Spec'ed: I threw on my old bike's parts--spooky brakes, some older 600 crank arms, dura ace 9spd shifters and ultegra derailleurs. All in with training road wheels it's 19.3 pounds. Not light, but not quite tank territory.

Reactions:
Frame is true, welds are even, black paint is rather nice. 
Well finished-- brazeons for rear rack topmounts, single dropout eyelets both front(!) and rear. Yes, they welded little eyelets on the carbon fork's alloy fork ends. Considered grinding them off, but how much could they possibly weigh? 
Double waterbottle brazeons. 
Comes with extra derailleur hanger and a small bottle of touch up paint. Nice.

Likes:
Rides very nicely, but the fork should really have 43mm of rake--it has 45. Combined with the steep front end, the bike is nearly twitchy. No hands feels a but sketchy. Fortunately, the frame is stiff and true, and tracks with stability.
It's really stiff.
Fork has very good clearance-- TUFO 32s have plenty of space. Rear triangle is a wee bit tighter, but it's good. 
Value-- For the 275 I spent, this is quite nice.
Versatility.

Dislikes:
Well, bear in mind I want this for cx only-- I have a touring bike. So, here goes: 
1. THAT TOP TUBE IS DIABOLICAL. It's essentially triangular in cross section, with the quite pointy side down. I'm dreading shouldering this bike, and thank heaven that I usually don't portage in the classic style. Also, sloping top tube for cx is a negative, it just makes the triangle smaller. 
2. The head tube is a bit too tall. Yeah, I know the target demo for this bike probly likes this, but for a proper setup, I need a negative 17 stem, no spacers below, and then the brake hanger noodle is in the way.
3. Half pound heavier than Conquest Pro frame/fork. (The Perf tech I corresponded with noted that a light bike /= fast bike, only wins the "hold over your head" competition.
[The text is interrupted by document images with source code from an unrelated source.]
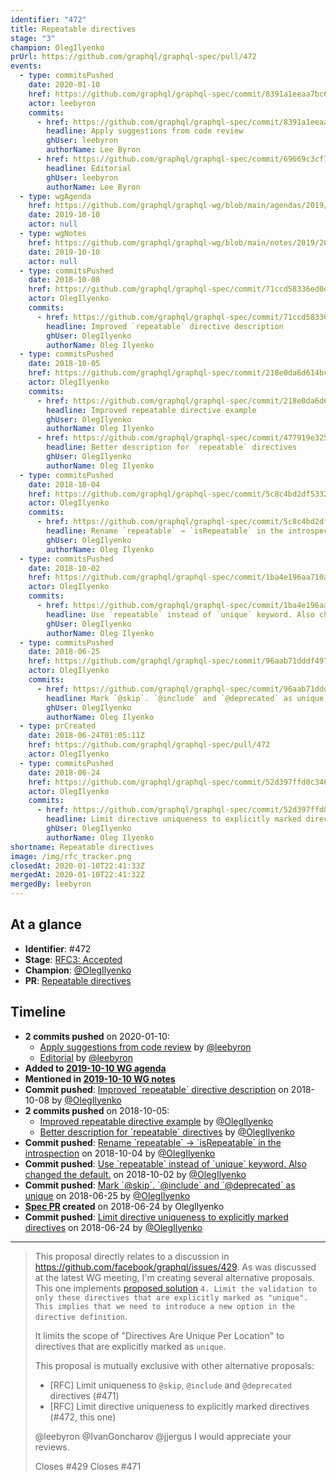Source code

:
 ```yaml
---
identifier: "472"
title: Repeatable directives
stage: "3"
champion: OlegIlyenko
prUrl: https://github.com/graphql/graphql-spec/pull/472
events:
  - type: commitsPushed
    date: 2020-01-10
    href: https://github.com/graphql/graphql-spec/commit/8391a1eeaa7bc6d312849ce585de8c77b37389ee
    actor: leebyron
    commits:
      - href: https://github.com/graphql/graphql-spec/commit/8391a1eeaa7bc6d312849ce585de8c77b37389ee
        headline: Apply suggestions from code review
        ghUser: leebyron
        authorName: Lee Byron
      - href: https://github.com/graphql/graphql-spec/commit/69669c3cf773d61ff3adbe243e4c4b0e4e21d7ab
        headline: Editorial
        ghUser: leebyron
        authorName: Lee Byron
  - type: wgAgenda
    href: https://github.com/graphql/graphql-wg/blob/main/agendas/2019/2019-10-10.md
    date: 2019-10-10
    actor: null
  - type: wgNotes
    href: https://github.com/graphql/graphql-wg/blob/main/notes/2019/2019-10-10.md
    date: 2019-10-10
    actor: null
  - type: commitsPushed
    date: 2018-10-08
    href: https://github.com/graphql/graphql-spec/commit/71ccd58336ed0d7c52d76864fe7ff93029ada3e4
    actor: OlegIlyenko
    commits:
      - href: https://github.com/graphql/graphql-spec/commit/71ccd58336ed0d7c52d76864fe7ff93029ada3e4
        headline: Improved `repeatable` directive description
        ghUser: OlegIlyenko
        authorName: Oleg Ilyenko
  - type: commitsPushed
    date: 2018-10-05
    href: https://github.com/graphql/graphql-spec/commit/218e0da6d614bc5be33bc4a6378618ad4a59ea51
    actor: OlegIlyenko
    commits:
      - href: https://github.com/graphql/graphql-spec/commit/218e0da6d614bc5be33bc4a6378618ad4a59ea51
        headline: Improved repeatable directive example
        ghUser: OlegIlyenko
        authorName: Oleg Ilyenko
      - href: https://github.com/graphql/graphql-spec/commit/477919e3251c3b7852a2ec21990bbdf881ff1553
        headline: Better description for `repeatable` directives
        ghUser: OlegIlyenko
        authorName: Oleg Ilyenko
  - type: commitsPushed
    date: 2018-10-04
    href: https://github.com/graphql/graphql-spec/commit/5c8c4bd2df5332565cadf9438b2e0dc9e944db10
    actor: OlegIlyenko
    commits:
      - href: https://github.com/graphql/graphql-spec/commit/5c8c4bd2df5332565cadf9438b2e0dc9e944db10
        headline: Rename `repeatable` → `isRepeatable` in the introspection
        ghUser: OlegIlyenko
        authorName: Oleg Ilyenko
  - type: commitsPushed
    date: 2018-10-02
    href: https://github.com/graphql/graphql-spec/commit/1ba4e196aa710a10eceaa346d02a970dfd0b2d3a
    actor: OlegIlyenko
    commits:
      - href: https://github.com/graphql/graphql-spec/commit/1ba4e196aa710a10eceaa346d02a970dfd0b2d3a
        headline: Use `repeatable` instead of `unique` keyword. Also changed the default.
        ghUser: OlegIlyenko
        authorName: Oleg Ilyenko
  - type: commitsPushed
    date: 2018-06-25
    href: https://github.com/graphql/graphql-spec/commit/96aab71dddf497d5fa430c7a1c4b97b00ef34529
    actor: OlegIlyenko
    commits:
      - href: https://github.com/graphql/graphql-spec/commit/96aab71dddf497d5fa430c7a1c4b97b00ef34529
        headline: Mark `@skip`. `@include` and `@deprecated` as unique
        ghUser: OlegIlyenko
        authorName: Oleg Ilyenko
  - type: prCreated
    date: 2018-06-24T01:05:11Z
    href: https://github.com/graphql/graphql-spec/pull/472
    actor: OlegIlyenko
  - type: commitsPushed
    date: 2018-06-24
    href: https://github.com/graphql/graphql-spec/commit/52d397ffd0c3465679cddd95461b647e0a74d901
    actor: OlegIlyenko
    commits:
      - href: https://github.com/graphql/graphql-spec/commit/52d397ffd0c3465679cddd95461b647e0a74d901
        headline: Limit directive uniqueness to explicitly marked directives
        ghUser: OlegIlyenko
        authorName: Oleg Ilyenko
shortname: Repeatable directives
image: /img/rfc_tracker.png
closedAt: 2020-01-10T22:41:33Z
mergedAt: 2020-01-10T22:41:32Z
mergedBy: leebyron
---
```


## At a glance

- **Identifier**: #472
- **Stage**: [RFC3: Accepted](https://github.com/graphql/graphql-spec/blob/main/CONTRIBUTING.md#stage-3-accepted)
- **Champion**: [@OlegIlyenko](https://github.com/OlegIlyenko)
- **PR**: [Repeatable directives](https://github.com/graphql/graphql-spec/pull/472)

<!-- BEGIN_CUSTOM_TEXT -->



<!-- END_CUSTOM_TEXT -->

## Timeline

- **2 commits pushed** on 2020-01-10:
  - [Apply suggestions from code review](https://github.com/graphql/graphql-spec/commit/8391a1eeaa7bc6d312849ce585de8c77b37389ee) by [@leebyron](https://github.com/leebyron)
  - [Editorial](https://github.com/graphql/graphql-spec/commit/69669c3cf773d61ff3adbe243e4c4b0e4e21d7ab) by [@leebyron](https://github.com/leebyron)
- **Added to [2019-10-10 WG agenda](https://github.com/graphql/graphql-wg/blob/main/agendas/2019/2019-10-10.md)**
- **Mentioned in [2019-10-10 WG notes](https://github.com/graphql/graphql-wg/blob/main/notes/2019/2019-10-10.md)**
- **Commit pushed**: [Improved &#x60;repeatable&#x60; directive description](https://github.com/graphql/graphql-spec/commit/71ccd58336ed0d7c52d76864fe7ff93029ada3e4) on 2018-10-08 by [@OlegIlyenko](https://github.com/OlegIlyenko)
- **2 commits pushed** on 2018-10-05:
  - [Improved repeatable directive example](https://github.com/graphql/graphql-spec/commit/218e0da6d614bc5be33bc4a6378618ad4a59ea51) by [@OlegIlyenko](https://github.com/OlegIlyenko)
  - [Better description for &#x60;repeatable&#x60; directives](https://github.com/graphql/graphql-spec/commit/477919e3251c3b7852a2ec21990bbdf881ff1553) by [@OlegIlyenko](https://github.com/OlegIlyenko)
- **Commit pushed**: [Rename &#x60;repeatable&#x60; → &#x60;isRepeatable&#x60; in the introspection](https://github.com/graphql/graphql-spec/commit/5c8c4bd2df5332565cadf9438b2e0dc9e944db10) on 2018-10-04 by [@OlegIlyenko](https://github.com/OlegIlyenko)
- **Commit pushed**: [Use &#x60;repeatable&#x60; instead of &#x60;unique&#x60; keyword. Also changed the default.](https://github.com/graphql/graphql-spec/commit/1ba4e196aa710a10eceaa346d02a970dfd0b2d3a) on 2018-10-02 by [@OlegIlyenko](https://github.com/OlegIlyenko)
- **Commit pushed**: [Mark &#x60;@skip&#x60;. &#x60;@include&#x60; and &#x60;@deprecated&#x60; as unique](https://github.com/graphql/graphql-spec/commit/96aab71dddf497d5fa430c7a1c4b97b00ef34529) on 2018-06-25 by [@OlegIlyenko](https://github.com/OlegIlyenko)
- **[Spec PR](https://github.com/graphql/graphql-spec/pull/472) created** on 2018-06-24 by OlegIlyenko
- **Commit pushed**: [Limit directive uniqueness to explicitly marked directives](https://github.com/graphql/graphql-spec/commit/52d397ffd0c3465679cddd95461b647e0a74d901) on 2018-06-24 by [@OlegIlyenko](https://github.com/OlegIlyenko)

<!-- VERBATIM -->

---

> This proposal directly relates to a discussion in https://github.com/facebook/graphql/issues/429. As was discussed at the latest WG meeting, I'm creating several alternative proposals. This one implements [proposed solution](https://github.com/facebook/graphql/issues/429#issuecomment-392946579) `4. Limit the validation to only these directives that are explicitly marked as "unique". This implies that we need to introduce a new option in the directive definition`.
> 
> It limits the scope of "Directives Are Unique Per Location" to directives that are explicitly marked as `unique`.
> 
> This proposal is mutually exclusive with other alternative proposals:
> 
> * [RFC] Limit uniqueness to `@skip`, `@include` and `@deprecated` directives (#471)
> * [RFC] Limit directive uniqueness to explicitly marked directives (#472, this one)
> 
> @leebyron @IvanGoncharov @jjergus I would appreciate your reviews.
> 
> Closes #429
> Closes #471
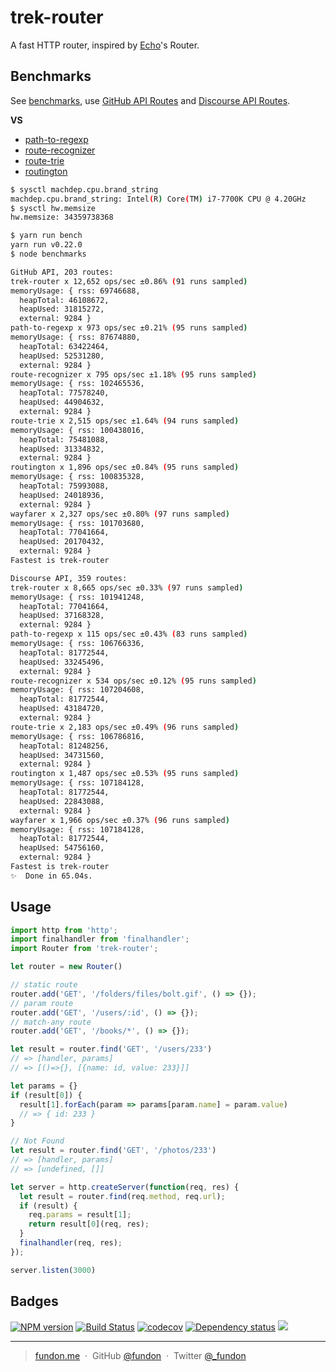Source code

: # trek-router

A fast HTTP router, inspired by [Echo](https://github.com/labstack/echo)'s Router.


## Benchmarks

See [benchmarks](benchmarks), use [GitHub API Routes][] and [Discourse API Routes][].

**VS**

* [path-to-regexp][]
* [route-recognizer][]
* [route-trie][]
* [routington][]

```sh
$ sysctl machdep.cpu.brand_string
machdep.cpu.brand_string: Intel(R) Core(TM) i7-7700K CPU @ 4.20GHz
$ sysctl hw.memsize
hw.memsize: 34359738368
```

```sh
$ yarn run bench
yarn run v0.22.0
$ node benchmarks

GitHub API, 203 routes:
trek-router x 12,652 ops/sec ±0.86% (91 runs sampled)
memoryUsage: { rss: 69746688,
  heapTotal: 46108672,
  heapUsed: 31815272,
  external: 9284 }
path-to-regexp x 973 ops/sec ±0.21% (95 runs sampled)
memoryUsage: { rss: 87674880,
  heapTotal: 63422464,
  heapUsed: 52531280,
  external: 9284 }
route-recognizer x 795 ops/sec ±1.18% (95 runs sampled)
memoryUsage: { rss: 102465536,
  heapTotal: 77578240,
  heapUsed: 44904632,
  external: 9284 }
route-trie x 2,515 ops/sec ±1.64% (94 runs sampled)
memoryUsage: { rss: 100438016,
  heapTotal: 75481088,
  heapUsed: 31334832,
  external: 9284 }
routington x 1,896 ops/sec ±0.84% (95 runs sampled)
memoryUsage: { rss: 100835328,
  heapTotal: 75993088,
  heapUsed: 24018936,
  external: 9284 }
wayfarer x 2,327 ops/sec ±0.80% (97 runs sampled)
memoryUsage: { rss: 101703680,
  heapTotal: 77041664,
  heapUsed: 20170432,
  external: 9284 }
Fastest is trek-router

Discourse API, 359 routes:
trek-router x 8,665 ops/sec ±0.33% (97 runs sampled)
memoryUsage: { rss: 101941248,
  heapTotal: 77041664,
  heapUsed: 37168328,
  external: 9284 }
path-to-regexp x 115 ops/sec ±0.43% (83 runs sampled)
memoryUsage: { rss: 106766336,
  heapTotal: 81772544,
  heapUsed: 33245496,
  external: 9284 }
route-recognizer x 534 ops/sec ±0.12% (95 runs sampled)
memoryUsage: { rss: 107204608,
  heapTotal: 81772544,
  heapUsed: 43184720,
  external: 9284 }
route-trie x 2,183 ops/sec ±0.49% (96 runs sampled)
memoryUsage: { rss: 106786816,
  heapTotal: 81248256,
  heapUsed: 34731560,
  external: 9284 }
routington x 1,487 ops/sec ±0.53% (95 runs sampled)
memoryUsage: { rss: 107184128,
  heapTotal: 81772544,
  heapUsed: 22843088,
  external: 9284 }
wayfarer x 1,966 ops/sec ±0.37% (96 runs sampled)
memoryUsage: { rss: 107184128,
  heapTotal: 81772544,
  heapUsed: 54756160,
  external: 9284 }
Fastest is trek-router
✨  Done in 65.04s.
```


## Usage

```js
import http from 'http';
import finalhandler from 'finalhandler';
import Router from 'trek-router';

let router = new Router()

// static route
router.add('GET', '/folders/files/bolt.gif', () => {});
// param route
router.add('GET', '/users/:id', () => {});
// match-any route
router.add('GET', '/books/*', () => {});

let result = router.find('GET', '/users/233')
// => [handler, params]
// => [()=>{}, [{name: id, value: 233}]]

let params = {}
if (result[0]) {
  result[1].forEach(param => params[param.name] = param.value)
  // => { id: 233 }
}

// Not Found
let result = router.find('GET', '/photos/233')
// => [handler, params]
// => [undefined, []]

let server = http.createServer(function(req, res) {
  let result = router.find(req.method, req.url);
  if (result) {
    req.params = result[1];
    return result[0](req, res);
  }
  finalhandler(req, res);
});

server.listen(3000)
```


## Badges

[![NPM version][npm-img]][npm-url]
[![Build Status](https://travis-ci.org/trekjs/router.svg?branch=master)](https://travis-ci.org/trekjs/router)
[![codecov](https://codecov.io/gh/trekjs/router/branch/master/graph/badge.svg)](https://codecov.io/gh/trekjs/router)
[![Dependency status][david-img]][david-url]
![](https://img.shields.io/badge/license-MIT-blue.svg)


---

> [fundon.me](https://fundon.me) &nbsp;&middot;&nbsp;
> GitHub [@fundon](https://github.com/fundon) &nbsp;&middot;&nbsp;
> Twitter [@_fundon](https://twitter.com/_fundon)

[path-to-regexp]: https://github.com/pillarjs/path-to-regexp
[route-recognizer]: https://github.com/tildeio/route-recognizer
[route-trie]: https://github.com/zensh/route-trie
[routington]: https://github.com/pillarjs/routington

[GitHub API Routes]: test/fixtures/github-api.js
[Discourse API Routes]: test/fixtures/discourse-api.js

[npm-img]: https://img.shields.io/npm/v/trek-router.svg
[npm-url]: https://npmjs.org/package/trek-router
[david-img]: https://img.shields.io/david/trekjs/router.svg
[david-url]: https://david-dm.org/trekjs/router
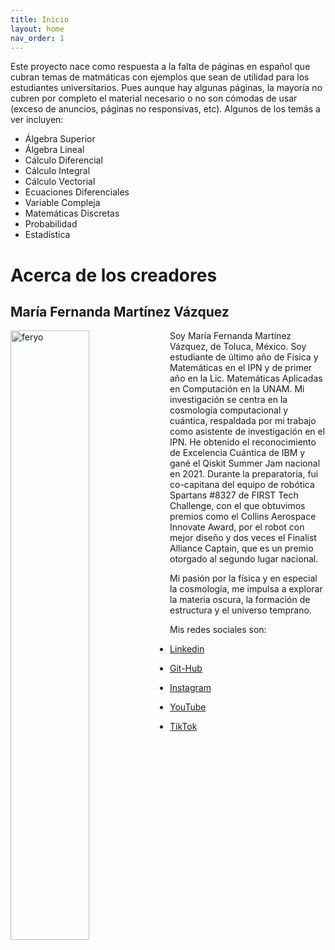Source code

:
 ```yaml
---
title: Inicio
layout: home
nav_order: 1
---
```


Este proyecto nace como respuesta a la falta de páginas en español que cubran temas de matmáticas con ejemplos que sean de utilidad para los estudiantes universitarios. Pues aunque hay algunas páginas, la mayoría no cubren por completo el material necesario o no son cómodas de usar (exceso de anuncios, páginas no responsivas, etc). Algunos de los temás a ver incluyen:

- Álgebra Superior
- Álgebra Lineal
- Cálculo Diferencial
- Cálculo Integral
- Cálculo Vectorial
- Ecuaciones Diferenciales
- Variable Compleja
- Matemáticas Discretas
- Probabilidad
- Estadística

# Acerca de los creadores

## María Fernanda Martínez Vázquez


 <p> 
 <img src="assets/images/feryo.jpg" alt="feryo" style="height: 50%; width: 50%;"align="left">
  Soy María Fernanda Martínez Vázquez, de Toluca, México. Soy estudiante de último año de Física y Matemáticas en el IPN y de primer año en la Lic. Matemáticas Aplicadas en Computación en la UNAM. Mi investigación se centra en la cosmología computacional y cuántica, respaldada por mi trabajo como asistente de investigación en el IPN. He obtenido el reconocimiento de Excelencia Cuántica de IBM y gané el Qiskit Summer Jam nacional en 2021. Durante la preparatoria, fui co-capitana del equipo de robótica Spartans #8327 de FIRST Tech Challenge, con el que obtuvimos premios como el Collins Aerospace Innovate Award, por el robot con mejor diseño y dos veces el Finalist Alliance Captain, que es un premio otorgado al segundo lugar nacional.
 </p>

Mi pasión por la física y en especial la cosmología, me impulsa a explorar la materia oscura, la formación de estructura y el universo temprano.

Mis redes sociales son:
- [Linkedin](https://www.linkedin.com/in/maria-fernanda-martinez-vazquez/)
- [Git-Hub](https://github.com/Ferabyss)
 
- [Instagram](https://instagram.com/Ferabyss)
 
- [YouTube](https://YouTube.com/Ferabyss)
 
- [TikTok](https://tiktok.com/Ferabyss)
I had to respond that in cx, you actually do just that).
4. All toptube cable routing, no in-line barrel adjusts. Until they're making top pull front derailleurs for road, I like it underneath. I've not had a problem with mud on the front derailleur ever.
5. For some reason, I get a lot of heel strike off the rear chainstays, I guess they're wider than I'm used to.

I'll try to post a photo if I remember/can figure out the board. I provide all this info, because I kept wishing for it when I was debating whether to buy the frame.


----------



## tlman46 (Sep 11, 2007)

*Unhappy with the frame*

I bought a 60cm Scattante cross frame from Perf Bikes, received it last week, and started to build it up Saturday. I have abandoned it.

My build includes a full Rival group set, Avid Shorty 4's, Open Pro rims on DA hubs, a Deda Newton cockpit -- it was meant to be my "step up" cross bike after a few years with a Schwinn CX with Tiagra.

I wasn't thrilled with the "Scattante" brand and image, but figured with the "great price" ($219) I couldn't go wrong. But I did.

I think the frame looks like something you'd get at Wal-mart. In particular, the rear stays are VERY unattractive and the welds around the dropouts are gross--huge, bumpy, rough, ugly. The chain stays have some sort of "crimping" going on near the welds. The net effect is "mass merchandiser bike", it looks MUCH less clean and well made than my Schwinn. How wrong is THAT?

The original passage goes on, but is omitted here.